*** INFORMATION PROVIDED ***
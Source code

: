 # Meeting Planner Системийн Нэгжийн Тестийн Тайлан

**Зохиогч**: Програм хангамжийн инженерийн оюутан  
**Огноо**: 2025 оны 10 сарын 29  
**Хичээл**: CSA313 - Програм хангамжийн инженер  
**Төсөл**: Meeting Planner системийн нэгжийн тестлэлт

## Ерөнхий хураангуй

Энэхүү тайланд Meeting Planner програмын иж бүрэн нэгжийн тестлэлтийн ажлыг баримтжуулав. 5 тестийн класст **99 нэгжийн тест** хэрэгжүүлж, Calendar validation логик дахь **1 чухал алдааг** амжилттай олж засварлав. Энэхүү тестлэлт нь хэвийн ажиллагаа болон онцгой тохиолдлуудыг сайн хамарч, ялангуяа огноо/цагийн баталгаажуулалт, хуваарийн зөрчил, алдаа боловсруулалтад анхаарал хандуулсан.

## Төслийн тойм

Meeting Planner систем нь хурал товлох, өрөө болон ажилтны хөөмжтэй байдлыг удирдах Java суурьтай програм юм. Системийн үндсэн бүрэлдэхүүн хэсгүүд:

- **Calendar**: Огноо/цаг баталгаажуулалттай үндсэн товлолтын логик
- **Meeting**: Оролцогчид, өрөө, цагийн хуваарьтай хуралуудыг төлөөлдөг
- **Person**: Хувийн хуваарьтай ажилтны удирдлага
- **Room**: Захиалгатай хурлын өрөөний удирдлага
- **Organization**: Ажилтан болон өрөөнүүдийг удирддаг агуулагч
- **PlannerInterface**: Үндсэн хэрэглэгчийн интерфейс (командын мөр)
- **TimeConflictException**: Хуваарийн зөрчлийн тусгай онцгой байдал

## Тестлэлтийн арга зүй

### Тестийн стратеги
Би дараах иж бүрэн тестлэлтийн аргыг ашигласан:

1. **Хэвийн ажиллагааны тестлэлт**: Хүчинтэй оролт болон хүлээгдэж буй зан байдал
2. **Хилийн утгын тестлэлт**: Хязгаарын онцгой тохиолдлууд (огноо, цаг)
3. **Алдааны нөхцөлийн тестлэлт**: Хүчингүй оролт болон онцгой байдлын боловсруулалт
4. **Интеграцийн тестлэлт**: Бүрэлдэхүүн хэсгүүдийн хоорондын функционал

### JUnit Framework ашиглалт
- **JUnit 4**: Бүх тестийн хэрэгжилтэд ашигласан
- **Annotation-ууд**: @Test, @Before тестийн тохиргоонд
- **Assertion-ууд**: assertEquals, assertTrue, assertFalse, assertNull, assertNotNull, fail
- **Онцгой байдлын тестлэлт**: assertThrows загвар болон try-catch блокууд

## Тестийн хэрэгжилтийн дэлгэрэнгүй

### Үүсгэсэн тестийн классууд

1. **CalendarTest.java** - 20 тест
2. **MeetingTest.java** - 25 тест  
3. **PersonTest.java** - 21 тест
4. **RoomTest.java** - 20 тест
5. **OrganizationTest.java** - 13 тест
*** End of INFORMATION PROVIDED ***
- ASSIGNMENT:
Return, without any change, the lines from the one holding "3. **Алдааны нөхцөлийн" through the end of the listing, and only those.

- WRITTEN RESPONSE:
3. **Алдааны нөхцөлийн тестлэлт**: Хүчингүй оролт болон онцгой байдлын боловсруулалт
4. **Интеграцийн тестлэлт**: Бүрэлдэхүүн хэсгүүдийн хоорондын функционал

### JUnit Framework ашиглалт
- **JUnit 4**: Бүх тестийн хэрэгжилтэд ашигласан
- **Annotation-ууд**: @Test, @Before тестийн тохиргоонд
- **Assertion-ууд**: assertEquals, assertTrue, assertFalse, assertNull, assertNotNull, fail
- **Онцгой байдлын тестлэлт**: assertThrows загвар болон try-catch блокууд

## Тестийн хэрэгжилтийн дэлгэрэнгүй

### Үүсгэсэн тестийн классууд

1. **CalendarTest.java** - 20 тест
2. **MeetingTest.java** - 25 тест  
3. **PersonTest.java** - 21 тест
4. **RoomTest.java** - 20 тест
5. **OrganizationTest.java** - 13 тест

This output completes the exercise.